BBC Two has commissioned a 3×60 series from Expectation charting the story of the Maxwell family.

Spanning more than half a century it is a  tale of fortunes built and lost, mysterious deaths, society intrigue and a spectacular descent into scandal, culminating in the trial of Ghislaine Maxwell expected next year.

From Robert Maxwell’s beginnings as impoverished survivor of the Holocaust, via the extraordinary creation and collapse of his multimillion pound media business, his apparently accidental death and revelations of fraud on a grand scale, to the prosecution of his daughter thirty years later for her alleged involvement in grooming underage victims for sexual abuse, it’s the tale of the rise and fall of the first great modern media mogul and of the unravelling of his deeply troubled family.
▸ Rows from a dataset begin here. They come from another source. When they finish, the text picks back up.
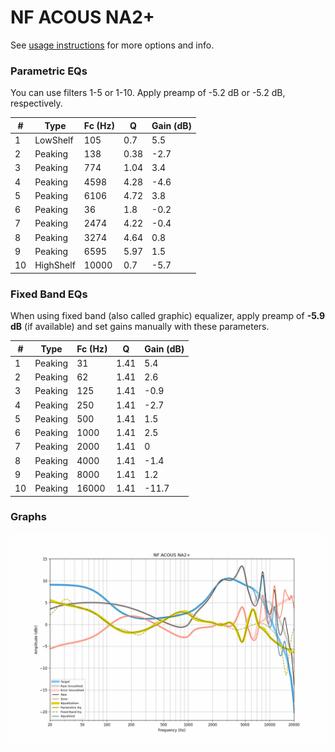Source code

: # NF ACOUS NA2+
See [usage instructions](https://github.com/jaakkopasanen/AutoEq#usage) for more options and info.

### Parametric EQs
You can use filters 1-5 or 1-10. Apply preamp of -5.2 dB or -5.2 dB, respectively.

|   # | Type      |   Fc (Hz) |    Q |   Gain (dB) |
|-----|-----------|-----------|------|-------------|
|   1 | LowShelf  |       105 | 0.7  |         5.5 |
|   2 | Peaking   |       138 | 0.38 |        -2.7 |
|   3 | Peaking   |       774 | 1.04 |         3.4 |
|   4 | Peaking   |      4598 | 4.28 |        -4.6 |
|   5 | Peaking   |      6106 | 4.72 |         3.8 |
|   6 | Peaking   |        36 | 1.8  |        -0.2 |
|   7 | Peaking   |      2474 | 4.22 |        -0.4 |
|   8 | Peaking   |      3274 | 4.64 |         0.8 |
|   9 | Peaking   |      6595 | 5.97 |         1.5 |
|  10 | HighShelf |     10000 | 0.7  |        -5.7 |

### Fixed Band EQs
When using fixed band (also called graphic) equalizer, apply preamp of **-5.9 dB** (if available) and set gains manually with these parameters.

|   # | Type    |   Fc (Hz) |    Q |   Gain (dB) |
|-----|---------|-----------|------|-------------|
|   1 | Peaking |        31 | 1.41 |         5.4 |
|   2 | Peaking |        62 | 1.41 |         2.6 |
|   3 | Peaking |       125 | 1.41 |        -0.9 |
|   4 | Peaking |       250 | 1.41 |        -2.7 |
|   5 | Peaking |       500 | 1.41 |         1.5 |
|   6 | Peaking |      1000 | 1.41 |         2.5 |
|   7 | Peaking |      2000 | 1.41 |         0   |
|   8 | Peaking |      4000 | 1.41 |        -1.4 |
|   9 | Peaking |      8000 | 1.41 |         1.2 |
|  10 | Peaking |     16000 | 1.41 |       -11.7 |

### Graphs
![](./NF%20ACOUS%20NA2+.png)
The Fall Of The House Of Maxwell (w/t) will be told through intimate testimony and exclusive never-before-seen sources of archive.

Patrick Holland, Controller, BBC Two, says: “Building on recent successes like Once Upon A Time In Iraq, Thatcher and The Rise Of The Murdoch Dynasty, this series promises to combine nuanced story-telling with great filmmaking ambition. I’m delighted to commission it for BBC Two and iPlayer audiences.”

Expectation’s Creative Director, Factual and Factual Drama, Colin Barr, adds: “It’s hard to imagine a story with a more dramatic rise or disastrous fall than the story of the Maxwell family. It’s a story that is both intimate and epic and one which speaks to half a century of business, politics and celebrity. This is a true-life family drama on an extraordinary scale, and we’re incredibly privileged to be producing it for BBC Two.”

The Fall of the House of Maxwell (w/t) (3×60) was commissioned by Patrick Holland, Controller, BBC Two and Clare Sillery, Head of Commissioning, Documentaries, History & Religion. It is being made by Expectation, and Executive Produced by Colin Barr (Our War, Life and Death Row, Murder 24/7) who also made the Emmy-winning BBC Drama, Maxwell about the last days of Robert Maxwell. The BBC Commissioning Editor is Hamish Fergusson.